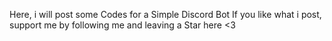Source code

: Here, i will post some Codes for a Simple Discord Bot 
If you like what i post, support me by following me and leaving a Star here <3
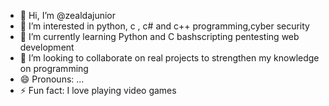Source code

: - 👋 Hi, I’m @zealdajunior
- 👀 I’m interested in python, c , c# and c++ programming,cyber security
- 🌱 I’m currently learning Python and C bashscripting pentesting web development
- 💞️ I’m looking to collaborate on real projects to strengthen my knowledge on programming
- 😄 Pronouns: ...
- ⚡ Fun fact: I love playing video games 

<!---
zealdajunior/zealdajunior is a ✨ special ✨ repository because its `README.md` (this file) appears on your GitHub profile.
You can click the Preview link to take a look at your changes.
--->
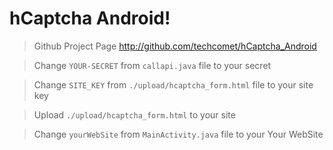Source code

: # hCaptcha Android!

> Github Project Page http://github.com/techcomet/hCaptcha_Android

> Change `YOUR-SECRET` from `callapi.java` file to your secret

> Change `SITE_KEY` from `./upload/hcaptcha_form.html` file to your site key

> Upload `./upload/hcaptcha_form.html` to your site

> Change `yourWebSite` from `MainActivity.java` file to your Your WebSite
-------
__What needs to be done__: Pictures stay out, and every line of the records is transcribed exactly.

__Task result__:
Source code

: Here, i will post some Codes for a Simple Discord Bot 
If you like what i post, support me by following me and leaving a Star here <3
Source code

: - 👋 Hi, I’m @zealdajunior
- 👀 I’m interested in python, c , c# and c++ programming,cyber security
- 🌱 I’m currently learning Python and C bashscripting pentesting web development
- 💞️ I’m looking to collaborate on real projects to strengthen my knowledge on programming
- 😄 Pronouns: ...
- ⚡ Fun fact: I love playing video games 

<!---
zealdajunior/zealdajunior is a ✨ special ✨ repository because its `README.md` (this file) appears on your GitHub profile.
You can click the Preview link to take a look at your changes.
--->
Source code

: # hCaptcha Android!

> Github Project Page http://github.com/techcomet/hCaptcha_Android

> Change `YOUR-SECRET` from `callapi.java` file to your secret

> Change `SITE_KEY` from `./upload/hcaptcha_form.html` file to your site key

> Upload `./upload/hcaptcha_form.html` to your site

> Change `yourWebSite` from `MainActivity.java` file to your Your WebSite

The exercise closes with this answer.